The decision by Merck & Co. Inc. to end its Phase III program with preladenant based on three studies that failed to show efficacy in Parkinson's disease put the spotlight on adenosine A2A receptor antagonists as a class, which has been explored by a handful of other companies, some of them with work still under way.

Merck, of Whitehouse Station, N.J., said last week that the company is "taking steps to discontinue" the extension phases of the studies and will abandon bids for regulatory findings.

Results from the research will be offered at an upcoming scientific meeting, and will be submitted for publication in a peer-reviewed journal.

Mark Schoenebaum, analyst with ISI Group, noted in an alert to investors that consensus estimates pegged peak sales of preladenant of only about $200 million in 2018, the last year for which figures were available, and called the impact to Merck "quite small."

The preladenant news was dwarfed by happier developments, such as the company's accelerated share repurchase valued at about $5 billion, the scheduling at an analyst meeting at the American Society of Clinical Oncology, and a favorable vote by an FDA advisory panel for suvorexant a first-in-class dual orexin receptor antagonist (DORA) for insomnia. DORAs have made something of a splash lately, seeming to promise a solid night of sleep without the daytime drowsiness that besets users of other, generic sleep medications. (See BioWorld Today, April 16, 2013.)

Adenosine A2A receptor antagonists – members of the G-protein-coupled receptor (GPCR) family, and believed useful in central nervous system disorders other than Parkinson's – may fare less well. Investors likely are looking askance at Biotie Therapies Corp., of Turku, Finland, which in December reported Phase IIb data with tozadenant, also targeting Parkinson's.

Data showed the study met its primary endpoint of decreasing the "off" time in patients experiencing levodopa-related end-of-dose wearing off vs. placebo, with efficacy across multiple secondary endpoints, too.

Biotie ended up with tozadenant by way of its early 2011 buyout of Synosia Therapeutics AG, in an all-share deal valued at €93.6 million (then US$121 million). The takeover, three months after Biotie underwent a restructuring that cut staff by about 75 percent, brought aboard six clinical stage central nervous system products, including treatments for Parkinson's and Alzheimer's diseases, and for bipolar disorder. (See BioWorld Today, Jan. 12, 2011.)

Another player in the adenosine A2A antagonist field, Montreal-based Valeant Pharmaceuticals International Inc., holds North American rights to istradefylline – once again, for Parkinson's – which was the first compound in the class to enter the clinic.
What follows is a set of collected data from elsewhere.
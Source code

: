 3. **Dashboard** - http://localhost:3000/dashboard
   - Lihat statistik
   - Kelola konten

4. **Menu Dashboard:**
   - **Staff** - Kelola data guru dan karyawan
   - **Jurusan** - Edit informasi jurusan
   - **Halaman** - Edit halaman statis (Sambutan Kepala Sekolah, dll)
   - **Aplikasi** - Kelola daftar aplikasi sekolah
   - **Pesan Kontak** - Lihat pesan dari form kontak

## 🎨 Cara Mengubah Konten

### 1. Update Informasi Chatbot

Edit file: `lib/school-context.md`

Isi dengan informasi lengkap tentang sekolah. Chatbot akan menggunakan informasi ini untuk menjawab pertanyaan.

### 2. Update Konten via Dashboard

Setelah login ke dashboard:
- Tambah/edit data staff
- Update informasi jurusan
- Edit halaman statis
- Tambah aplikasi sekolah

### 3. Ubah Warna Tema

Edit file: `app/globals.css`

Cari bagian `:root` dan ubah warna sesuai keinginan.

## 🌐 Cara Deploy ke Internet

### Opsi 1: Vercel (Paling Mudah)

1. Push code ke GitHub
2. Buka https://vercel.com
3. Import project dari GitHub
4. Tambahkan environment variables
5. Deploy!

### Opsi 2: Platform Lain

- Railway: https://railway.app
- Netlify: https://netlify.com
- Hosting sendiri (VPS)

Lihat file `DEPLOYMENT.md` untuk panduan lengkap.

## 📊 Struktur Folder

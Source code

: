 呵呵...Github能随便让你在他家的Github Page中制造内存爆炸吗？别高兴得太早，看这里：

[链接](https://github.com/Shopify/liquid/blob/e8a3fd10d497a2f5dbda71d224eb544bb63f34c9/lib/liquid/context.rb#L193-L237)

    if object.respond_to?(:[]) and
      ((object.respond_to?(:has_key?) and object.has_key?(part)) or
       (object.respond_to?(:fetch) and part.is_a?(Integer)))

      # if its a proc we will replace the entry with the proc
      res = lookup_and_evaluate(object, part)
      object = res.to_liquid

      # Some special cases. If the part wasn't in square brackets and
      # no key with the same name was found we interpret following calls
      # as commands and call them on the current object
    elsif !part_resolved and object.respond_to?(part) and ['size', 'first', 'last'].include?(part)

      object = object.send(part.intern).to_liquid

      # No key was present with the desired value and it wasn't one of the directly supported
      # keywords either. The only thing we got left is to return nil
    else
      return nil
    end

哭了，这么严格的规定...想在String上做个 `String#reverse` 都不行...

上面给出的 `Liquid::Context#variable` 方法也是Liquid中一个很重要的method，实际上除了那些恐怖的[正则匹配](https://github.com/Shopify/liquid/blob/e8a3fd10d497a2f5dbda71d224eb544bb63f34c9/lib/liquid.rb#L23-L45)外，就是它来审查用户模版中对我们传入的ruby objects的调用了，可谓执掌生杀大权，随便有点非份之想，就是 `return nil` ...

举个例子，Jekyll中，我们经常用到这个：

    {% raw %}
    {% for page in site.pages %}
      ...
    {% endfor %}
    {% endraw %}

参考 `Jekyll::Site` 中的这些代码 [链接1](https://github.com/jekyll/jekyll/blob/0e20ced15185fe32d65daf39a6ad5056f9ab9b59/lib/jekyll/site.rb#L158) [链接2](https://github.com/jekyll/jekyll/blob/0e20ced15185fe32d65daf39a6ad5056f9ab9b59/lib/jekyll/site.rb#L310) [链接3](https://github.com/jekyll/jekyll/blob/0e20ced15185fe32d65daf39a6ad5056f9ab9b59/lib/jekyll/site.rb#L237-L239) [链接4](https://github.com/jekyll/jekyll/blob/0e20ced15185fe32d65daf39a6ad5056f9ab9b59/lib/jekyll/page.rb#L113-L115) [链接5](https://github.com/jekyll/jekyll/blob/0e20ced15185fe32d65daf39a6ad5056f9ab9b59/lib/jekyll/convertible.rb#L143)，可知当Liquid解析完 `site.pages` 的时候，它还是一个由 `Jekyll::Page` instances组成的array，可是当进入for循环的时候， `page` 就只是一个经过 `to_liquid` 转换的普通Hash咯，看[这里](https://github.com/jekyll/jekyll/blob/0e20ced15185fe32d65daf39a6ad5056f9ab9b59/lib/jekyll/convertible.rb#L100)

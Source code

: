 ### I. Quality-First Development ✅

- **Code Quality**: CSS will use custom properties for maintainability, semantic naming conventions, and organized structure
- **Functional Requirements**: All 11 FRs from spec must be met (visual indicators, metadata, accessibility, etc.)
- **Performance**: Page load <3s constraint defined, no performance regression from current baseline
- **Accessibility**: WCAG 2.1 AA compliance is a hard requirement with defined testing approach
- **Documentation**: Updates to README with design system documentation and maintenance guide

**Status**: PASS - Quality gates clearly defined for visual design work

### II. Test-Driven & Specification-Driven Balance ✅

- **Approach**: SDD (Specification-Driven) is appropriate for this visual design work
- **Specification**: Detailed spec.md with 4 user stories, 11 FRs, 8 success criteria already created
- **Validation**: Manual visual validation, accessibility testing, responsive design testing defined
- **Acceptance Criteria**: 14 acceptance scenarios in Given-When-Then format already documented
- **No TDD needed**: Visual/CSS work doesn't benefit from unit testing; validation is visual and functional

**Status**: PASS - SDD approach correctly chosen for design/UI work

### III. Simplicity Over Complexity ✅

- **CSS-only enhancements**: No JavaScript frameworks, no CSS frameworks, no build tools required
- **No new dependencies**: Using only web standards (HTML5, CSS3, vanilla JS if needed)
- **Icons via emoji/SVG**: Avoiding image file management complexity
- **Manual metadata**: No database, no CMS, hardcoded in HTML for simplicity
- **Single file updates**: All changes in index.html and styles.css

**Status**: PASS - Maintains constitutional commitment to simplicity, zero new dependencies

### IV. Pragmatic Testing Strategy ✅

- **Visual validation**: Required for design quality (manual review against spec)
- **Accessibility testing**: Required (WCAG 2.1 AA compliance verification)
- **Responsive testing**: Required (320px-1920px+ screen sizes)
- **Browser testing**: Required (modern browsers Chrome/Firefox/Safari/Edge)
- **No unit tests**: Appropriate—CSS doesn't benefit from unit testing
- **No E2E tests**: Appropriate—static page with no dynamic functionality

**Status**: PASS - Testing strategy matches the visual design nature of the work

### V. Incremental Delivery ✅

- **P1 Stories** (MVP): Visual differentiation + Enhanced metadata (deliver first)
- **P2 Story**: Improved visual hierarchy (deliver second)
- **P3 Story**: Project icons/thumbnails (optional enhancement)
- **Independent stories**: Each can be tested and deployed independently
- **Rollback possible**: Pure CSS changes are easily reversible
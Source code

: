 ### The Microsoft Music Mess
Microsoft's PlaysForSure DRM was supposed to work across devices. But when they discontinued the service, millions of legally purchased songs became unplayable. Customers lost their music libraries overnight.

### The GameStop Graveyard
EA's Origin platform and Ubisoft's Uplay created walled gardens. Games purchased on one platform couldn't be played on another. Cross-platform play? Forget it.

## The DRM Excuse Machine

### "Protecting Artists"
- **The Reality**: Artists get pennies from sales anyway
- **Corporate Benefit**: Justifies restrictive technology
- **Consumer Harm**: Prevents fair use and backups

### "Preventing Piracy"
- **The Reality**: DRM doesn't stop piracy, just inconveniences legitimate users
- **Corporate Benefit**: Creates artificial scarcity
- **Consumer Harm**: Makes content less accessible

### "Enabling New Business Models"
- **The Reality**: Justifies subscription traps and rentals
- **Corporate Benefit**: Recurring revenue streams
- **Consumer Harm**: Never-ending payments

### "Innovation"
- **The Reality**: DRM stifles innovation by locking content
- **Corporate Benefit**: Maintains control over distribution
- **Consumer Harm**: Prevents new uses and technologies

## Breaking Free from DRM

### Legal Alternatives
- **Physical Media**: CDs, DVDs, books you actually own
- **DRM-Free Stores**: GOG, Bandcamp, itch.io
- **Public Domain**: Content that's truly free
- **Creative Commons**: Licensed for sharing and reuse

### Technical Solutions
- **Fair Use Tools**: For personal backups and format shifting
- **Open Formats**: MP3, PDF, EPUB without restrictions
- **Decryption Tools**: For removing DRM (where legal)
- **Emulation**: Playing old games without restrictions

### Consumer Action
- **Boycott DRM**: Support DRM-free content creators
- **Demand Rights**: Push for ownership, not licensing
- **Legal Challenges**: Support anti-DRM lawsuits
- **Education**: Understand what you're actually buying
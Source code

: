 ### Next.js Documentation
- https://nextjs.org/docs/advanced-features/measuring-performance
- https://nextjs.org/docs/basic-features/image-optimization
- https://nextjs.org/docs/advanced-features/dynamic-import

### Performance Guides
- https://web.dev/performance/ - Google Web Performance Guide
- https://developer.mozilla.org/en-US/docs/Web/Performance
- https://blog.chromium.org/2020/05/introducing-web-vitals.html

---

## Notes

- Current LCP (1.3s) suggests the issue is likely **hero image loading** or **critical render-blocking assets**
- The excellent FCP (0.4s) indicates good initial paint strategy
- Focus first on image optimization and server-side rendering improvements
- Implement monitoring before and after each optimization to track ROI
Its fate may have foreshadowed the failure of the Merck candidate: istradefylline received a not-approvable letter from the FDA in 2008.

Regulators made known their concerns about the drug's efficacy and requested additional nonclinical mineralization data and clinical pharmacology data.

In 2010, though, Valeant's subsidiary Biovail Corp. disclosed a license deal with Kyowa Hakko Kirin Co. Ltd., of Tokyo, for U.S. and Canadian rights to commercialize products containing istradefylline.

Biovail provided $10 million up front, and pledged as much as $20 million in potential development milestone payments that would come along the path through FDA approval, plus $35 million if certain sales-based milestones are met.

The space, at least for now, remains active. In March, Addex Therapeutics SA, of Geneva, and Viva Biotech Ltd., of Shanghai, China, entered a deal to advance oral small-molecule adenosine 2A receptor positive allosteric modulators, not disclosing terms.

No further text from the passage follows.